Exercise aim:
In the data below, how many lines contain the word "desired"? Answer with the number alone.

Source data:
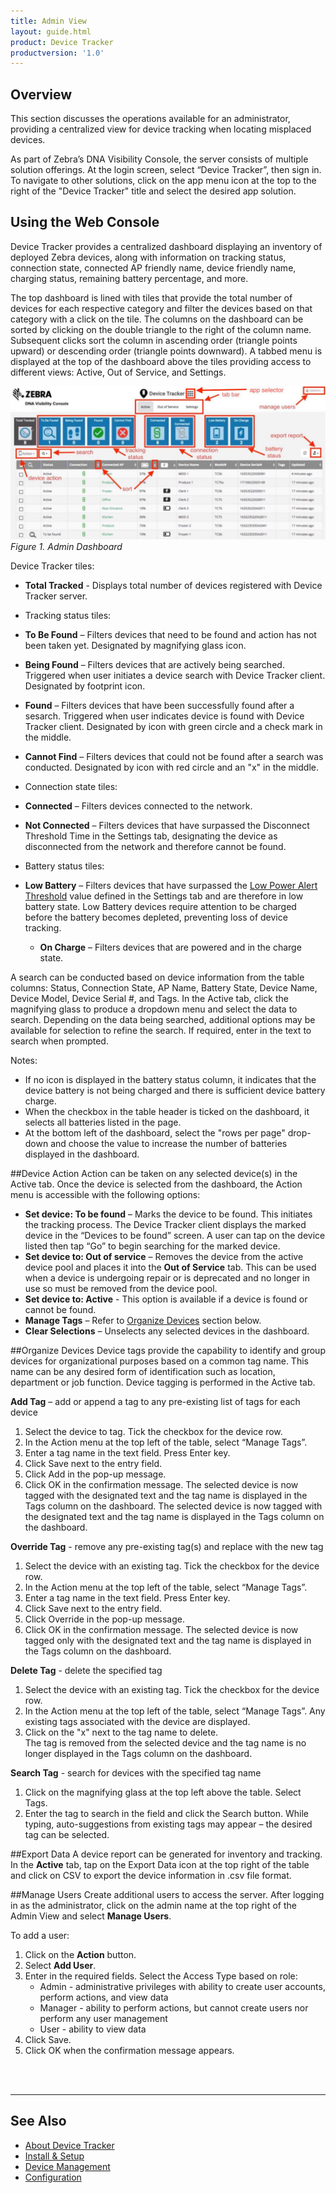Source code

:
 ```yaml
---
title: Admin View
layout: guide.html
product: Device Tracker
productversion: '1.0'
---
```


## Overview
This section discusses the operations available for an administrator, providing a centralized view for device tracking when locating misplaced devices. 

As part of Zebra’s DNA Visibility Console, the server consists of multiple solution offerings. At the login screen, select “Device Tracker”, then sign in. To navigate to other solutions, click on the app menu icon at the top to the right of the "Device Tracker" title and select the desired app solution.

## Using the Web Console

Device Tracker provides a centralized dashboard displaying an inventory of deployed Zebra devices, along with information on tracking status, connection state, connected AP friendly name, device friendly name, charging status, remaining battery percentage, and more.

The top dashboard is lined with tiles that provide the total number of devices for each respective category and filter the devices based on that category with a click on the tile. The columns on the dashboard can be sorted by clicking on the double triangle to the right of the column name. Subsequent clicks sort the column in ascending order (triangle points upward) or descending order (triangle points downward). A tabbed menu is displayed at the top of the dashboard above the tiles providing access to different views: Active, Out of Service, and Settings. 

![img](DTRK_dashboard.jpg)
_Figure 1. Admin Dashboard_

Device Tracker tiles: 

* **Total Tracked** - Displays total number of devices registered with Device Tracker server.  

* Tracking status tiles:
 * **To Be Found** – Filters devices that need to be found and action has not been taken yet. Designated by magnifying glass icon.
 * **Being Found** – Filters devices that are actively being searched. Triggered when user initiates a device search with Device Tracker client. Designated by footprint icon.
 * **Found** – Filters devices that have been successfully found after a sesarch. Triggered when user indicates device is found with Device Tracker client. Designated by icon with green circle and a check mark in the middle.
 * **Cannot Find** – Filters devices that could not be found after a search was conducted. Designated by icon with red circle and an "x" in the middle.

* Connection state tiles:
 * **Connected** – Filters devices connected to the network.
 * **Not Connected** – Filters devices that have surpassed the Disconnect Threshold Time in the Settings tab, designating the device as disconnected from the network and therefore cannot be found. 

* Battery status tiles:
 * **Low Battery** – Filters devices that have surpassed the [Low Power Alert Threshold](../config) value defined in the Settings tab and are therefore in low battery state. Low Battery devices require attention to be charged before the battery becomes depleted, preventing loss of device tracking.
     * **On Charge** – Filters devices that are powered and in the charge state. 

A search can be conducted based on device information from the table columns: Status, Connection State, AP Name, Battery State, Device Name, Device Model, Device Serial #, and Tags. In the Active tab, click the magnifying glass to produce a dropdown menu and select the data to search. Depending on the data being searched, additional options may be available for selection to refine the search. If required, enter in the text to search when prompted.

Notes: 
* If no icon is displayed in the battery status column, it indicates that the device battery is not being charged and there is sufficient device battery charge.
* When the checkbox in the table header is ticked on the dashboard, it selects all batteries listed in the page. 
* At the bottom left of the dashboard, select the "rows per page" drop-down and choose the value to increase the number of batteries displayed in the dashboard.

##Device Action
Action can be taken on any selected device(s) in the Active tab.  Once the device is selected from the dashboard, the Action menu is accessible with the following options:
* **Set device: To be found** – Marks the device to be found.  This initiates the tracking process. The Device Tracker client displays the marked device in the “Devices to be found” screen. A user can tap on the device listed then tap “Go” to begin searching for the marked device. 
* **Set device to: Out of service** – Removes the device from the active device pool and places it into the **Out of Service** tab. This can be used when a device is undergoing repair or is deprecated and no longer in use so must be removed from the device pool.
* **Set device to: Active** - This option is available if a device is found or cannot be found.
* **Manage Tags** – Refer to [Organize Devices](./#organizedevices) section below.  
* **Clear Selections** – Unselects any selected devices in the dashboard.

##Organize Devices
Device tags provide the capability to identify and group devices for organizational purposes based on a common tag name. This name can be any desired form of identification such as location, department or job function. Device tagging is performed in the Active tab.

**Add Tag** – add or append a tag to any pre-existing list of tags for each device
1. Select the device to tag. Tick the checkbox for the device row.
2. In the Action menu at the top left of the table, select “Manage Tags”.
3. Enter a tag name in the text field. Press Enter key.
4. Click Save next to the entry field.
5. Click Add in the pop-up message.
6. Click OK in the confirmation message. The selected device is now tagged with the designated text and the tag name is displayed in the Tags column on the dashboard.
The selected device is now tagged with the designated text and the tag name is displayed in the Tags column on the dashboard.

**Override Tag** - remove any pre-existing tag(s) and replace with the new tag
1. Select the device with an existing tag. Tick the checkbox for the device row.
2. In the Action menu at the top left of the table, select “Manage Tags”.
3. Enter a tag name in the text field. Press Enter key.
4. Click Save next to the entry field.
5. Click Override in the pop-up message.
6. Click OK in the confirmation message. 
The selected device is now tagged only with the designated text and the tag name is displayed in the Tags column on the dashboard.

**Delete Tag** - delete the specified tag 
1. Select the device with an existing tag. Tick the checkbox for the device row.
2. In the Action menu at the top left of the table, select “Manage Tags”. Any existing tags associated with the device are displayed.
3. Click on the "x" next to the tag name to delete.  
The tag is removed from the selected device and the tag name is no longer displayed in the Tags column on the dashboard.

**Search Tag** - search for devices with the specified tag name
1.	Click on the magnifying glass at the top left above the table. Select Tags.
2.	Enter the tag to search in the field and click the Search button. While typing, auto-suggestions from existing tags  may appear – the desired tag can be selected.

##Export Data
A device report can be generated for inventory and tracking. In the **Active** tab, tap on the Export Data icon at the top right of the table and click on CSV to export the device information in .csv file format.

##Manage Users
Create additional users to access the server. After logging in as the administrator, click on the admin name at the top right of the Admin View and select **Manage Users**.

To add a user:

1. Click on the **Action** button.
2. Select **Add User**.
3. Enter in the required fields. Select the Access Type based on role:
     * Admin - administrative privileges with ability to create user accounts, perform actions, and view data
     * Manager - ability to perform actions, but cannot create users nor perform any user management
     * User - ability to view data
4. Click Save.
5. Click OK when the confirmation message appears.

<br>
<br>

-----

## See Also

* [About Device Tracker](../about)
* [Install & Setup](../setup)
* [Device Management](../mgmt)
* [Configuration](../config)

Exercise response:
3